La princesa, el brujo y el caballero
Cien años habían pasado
desde que el caballero dejó su ciudad y emprendió aquel largo viaje. Había
recorrido miles de kilómetros, atravesado ciudades y pueblos, navegado mares y
cruzado los terrenos más tenebrosos. En el camino, enfrentó monstruos:
criaturas del infierno, nacidas de pesadillas que aún lo perseguían. Había
vencido donde muchos murieron, triunfado donde otros fallaron. Allí donde
algunos huyeron, él se quedó, luchó y salió victorioso. Se había convertido en
un héroe. En una leyenda.
Todo eso era pasado.
Ahora, con la mirada al frente, estaba a solo unos pasos de su ciudad.
El caballero, sin
embargo, había estado tan cegado por su misión que perdió la noción del tiempo.
Trataba de recordar cómo había comenzado aquel glorioso viaje que lo convirtió
en el héroe más grande de todos los tiempos.
—El brujo secuestró a la
princesa —se dijo.
Los recuerdos volvían lentamente
a su mente, como estrellas que, una a una, empezaban a brillar en el cielo.
Estaba a solo metros de
su ciudad, sobre un verde césped, junto al lago donde solía bañarse de niño. El
caballero sintió un fuerte dolor en la cabeza.
Hace un año, el brujo
maldito se llevó a la bella princesa. Hicimos un pacto de sangre ante los
dioses. Me dio una lista, las tareas que debía cumplir. Solo entonces la
liberaría. Todo terminó. Cada una de las tareas las he cumplido.
Los recuerdos seguían
emergiendo. El caballero sacó la lista y empezó a repasarla, una por una. En
total, había completado noventa y nueve tareas. Cada una más peligrosa y
difícil que la anterior.
Se inclinó y miró al
cielo. Su cabello rubio, atado en una torpe coleta, y su rostro noble resplandecían
bajo el sol, aunque el paso del tiempo y las batallas habían dejado huella.
Llevaba una armadura magullada, con grietas y marcas que hablaban de sus
combates. En su piel asomaban cicatrices antiguas. Su barba, descuidada y
desprolija, le daba un aire salvaje, pero su rostro seguía siendo bello y
perfecto. A menudo subestimado, aquel rostro también podía parecer infantil e
inocente. Estaba cansado, pero pronto estaría con su amada.
En aquel paisaje
silencioso, rodeado de recuerdos, aguardaba la llegada de aquel ser oscuro y
malvado. Pasaron varias horas, interminables y dolorosas. El caballero, furioso
e impaciente, empezó a desesperarse. Golpeó el suelo con los puños una y otra
vez, hasta lastimarse.
Con el sol a su espalda y
la mirada clavada en el suelo, notó cómo una sombra ajena se deslizó sobre la
suya.
Lentamente, el caballero
alzó la cabeza. La sombra parecía brotar del suelo, alzarse como una niebla
densa y oscura. Siguió mirando hacia arriba hasta encontrarse con un rostro
lúgubre que lo observaba en silencio.
—Hola, mi estimado
caballero. Te noto consternado. ¿Sucede algo?
—¡Maldito! —gritó el
caballero—. Terminé las tareas. Tu lista infernal está completa. La princesa…

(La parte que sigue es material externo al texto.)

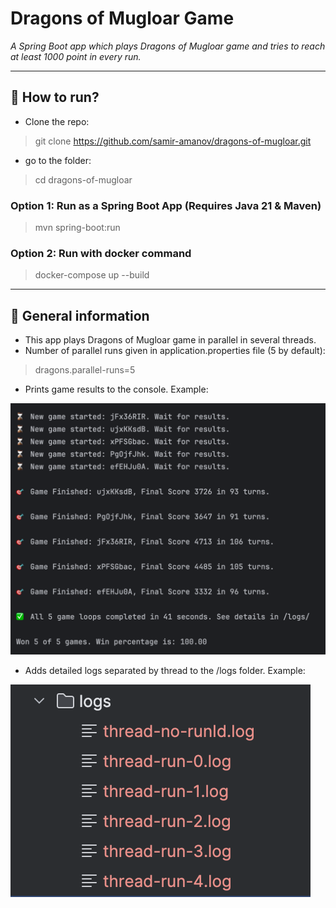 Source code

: # Dragons of Mugloar Game

_A Spring Boot app which plays Dragons of Mugloar game and tries to reach at least 1000 point in every run._

---

## 🚀 How to run?

* Clone the repo: 
> git clone https://github.com/samir-amanov/dragons-of-mugloar.git
* go to the folder: 
> cd dragons-of-mugloar

### Option 1: Run as a Spring Boot App (Requires Java 21 & Maven)
> mvn spring-boot:run

### Option 2: Run with docker command
> docker-compose up --build

---

## 📝 General information

* This app plays Dragons of Mugloar game in parallel in several threads.
* Number of parallel runs given in application.properties file (5 by default):
> dragons.parallel-runs=5
* Prints game results to the console. Example:

![img.png](img.png)
* Adds detailed logs separated by thread to the /logs folder. Example:

![img_1.png](img_1.png)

dime, ¿dónde está? ¡Libérala!
—Terminaste noventa y nueve tareas en total. ¡Bravo! —dijo el brujo,
aplaudiendo con sinceridad—. Increíble. Sabía que lo harías. Pero no te sientas
tan orgulloso. Aún te queda una tarea. Sé que la cumplirás, aunque solo te
traerá angustia.
—Me pediste que terminara
tu lista y lo hice. Hicimos un pacto de sangre, un pacto ante los dioses. ¿Te
atreverías a romperlo? Serías un iluso si creyeras que podrías escapar de una
traición semejante. Ni siquiera tú podrías.
—Es verdad —admitió el
brujo—. Un pacto de sangre ante los dioses no puede romperse. Y si se hiciera,
solo traería desgracia a quien lo hiciera. Lo sé muy bien. Yo estuve allí,
aquel día. El día del primer pacto.
El brujo comenzó a
caminar en círculos alrededor del caballero, que ya se había puesto de pie.

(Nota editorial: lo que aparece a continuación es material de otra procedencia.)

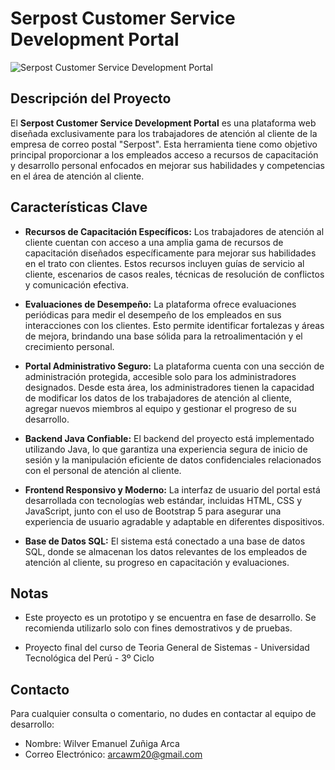 # Serpost Customer Service Development Portal

![Serpost Customer Service Development Portal](https://www.qempo.com.pe/blog/wp-content/uploads/2019/10/serpost-peru.jpg)

## Descripción del Proyecto

El **Serpost Customer Service Development Portal** es una plataforma web diseñada exclusivamente para los trabajadores de atención al cliente de la empresa de correo postal "Serpost". Esta herramienta tiene como objetivo principal proporcionar a los empleados acceso a recursos de capacitación y desarrollo personal enfocados en mejorar sus habilidades y competencias en el área de atención al cliente.

## Características Clave

- **Recursos de Capacitación Específicos:** Los trabajadores de atención al cliente cuentan con acceso a una amplia gama de recursos de capacitación diseñados específicamente para mejorar sus habilidades en el trato con clientes. Estos recursos incluyen guías de servicio al cliente, escenarios de casos reales, técnicas de resolución de conflictos y comunicación efectiva.

- **Evaluaciones de Desempeño:** La plataforma ofrece evaluaciones periódicas para medir el desempeño de los empleados en sus interacciones con los clientes. Esto permite identificar fortalezas y áreas de mejora, brindando una base sólida para la retroalimentación y el crecimiento personal.

- **Portal Administrativo Seguro:** La plataforma cuenta con una sección de administración protegida, accesible solo para los administradores designados. Desde esta área, los administradores tienen la capacidad de modificar los datos de los trabajadores de atención al cliente, agregar nuevos miembros al equipo y gestionar el progreso de su desarrollo.

- **Backend Java Confiable:** El backend del proyecto está implementado utilizando Java, lo que garantiza una experiencia segura de inicio de sesión y la manipulación eficiente de datos confidenciales relacionados con el personal de atención al cliente.

- **Frontend Responsivo y Moderno:** La interfaz de usuario del portal está desarrollada con tecnologías web estándar, incluidas HTML, CSS y JavaScript, junto con el uso de Bootstrap 5 para asegurar una experiencia de usuario agradable y adaptable en diferentes dispositivos.

- **Base de Datos SQL:** El sistema está conectado a una base de datos SQL, donde se almacenan los datos relevantes de los empleados de atención al cliente, su progreso en capacitación y evaluaciones.

## Notas

- Este proyecto es un prototipo y se encuentra en fase de desarrollo. Se recomienda utilizarlo solo con fines demostrativos y de pruebas.

- Proyecto final del curso de Teoria General de Sistemas - Universidad Tecnológica del Perú - 3º Ciclo

## Contacto

Para cualquier consulta o comentario, no dudes en contactar al equipo de desarrollo:

- Nombre: Wilver Emanuel Zuñiga Arca
- Correo Electrónico: arcawm20@gmail.com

Luego se detuvo frente a él. Quedaron cara a cara, a muy poca distancia.
—Pero debo decirte algo
—añadió con frialdad—. Tu amada princesa ya no está aquí. Murió hace muchos
años. Desde tu partida han pasado cien años.
—¡Mientes, maldito!
—grito enfurecido el caballero.
El caballero sacó su
espada y se lanzó sobre el brujo. La hoja quedó a solo unos centímetros de la
garganta de aquel ser oscuro, que no se movió.
De pronto, el caballero
sintió cómo su cuerpo comenzaba a entumecerse hasta quedar rígido como piedra.
—Hace cien años pensé que
esto había quedado claro —dijo el brujo con calma—. No puedes matarme. No
tienes lo que hace falta, y no lo tendrás… a menos que yo te lo dé. Sin
embargo, mi estimado caballero, creo que mereces una explicación. Es una larga
historia, pero quien ha esperado cien años puede esperar un poco más.
El brujo observó el
rostro de dolor del joven héroe. Con un dedo, acarició la punta de la espada
que aún lo amenazaba. Sintió el filo cortarle la piel, miró cómo brotaba la
sangre, y luego se llevó el dedo a la boca. Saboreó su propia sangre e hizo un
gesto incomprensible.
—Afilada. Muy afilada
—comentó, con una sonrisa torcida—. Esta espada hoy es legendaria. ¿Ya le
pusiste un nombre?
El caballero apretaba los
dientes, pero su cuerpo seguía sin responder.
—Ay, es cierto… no puedes
hablar. Error mío. Te pido disculpas, mi estimado caballero. Después me lo
dirás —dijo con calma—. Bueno, basta de charla. Vamos a lo nuestro.
El brujo vestía por
completo de negro. Una túnica larga y pesada caía hasta el suelo, como si fuera
parte de su propia sombra. Estaba descalzo, y en los dedos de las manos y los
pies llevaba anillos extraños, de formas imposibles de nombrar.
Su rostro era pálido,
como si la sangre lo hubiera abandonado hacía siglos. La piel, blanca como la
nieve, contrastaba con el largo cabello oscuro que le caía sobre los hombros.
Sus ojos, hundidos y
fríos, transmitían un conocimiento antiguo, imposible de comprender. En su
mirada había algo terrible, pero también una sabiduría insondable. En el centro
de la frente llevaba una marca negra, un símbolo arcano que nadie había logrado
descifrar.
—Todo empezó con un
sueño, mi estimado caballero. Los sueños de los brujos no son como los de los
humanos. Guardan un enorme significado. A veces muestran el futuro, otras veces
el pasado. No son sucesos sin sentido: cada sueño tiene repercusiones, cada uno
deja su huella en los seres de esta tierra.
«Mi sueño, sin
embargo, esta vez no hablaba de otros. Este sueño tenía que ver directamente
conmigo.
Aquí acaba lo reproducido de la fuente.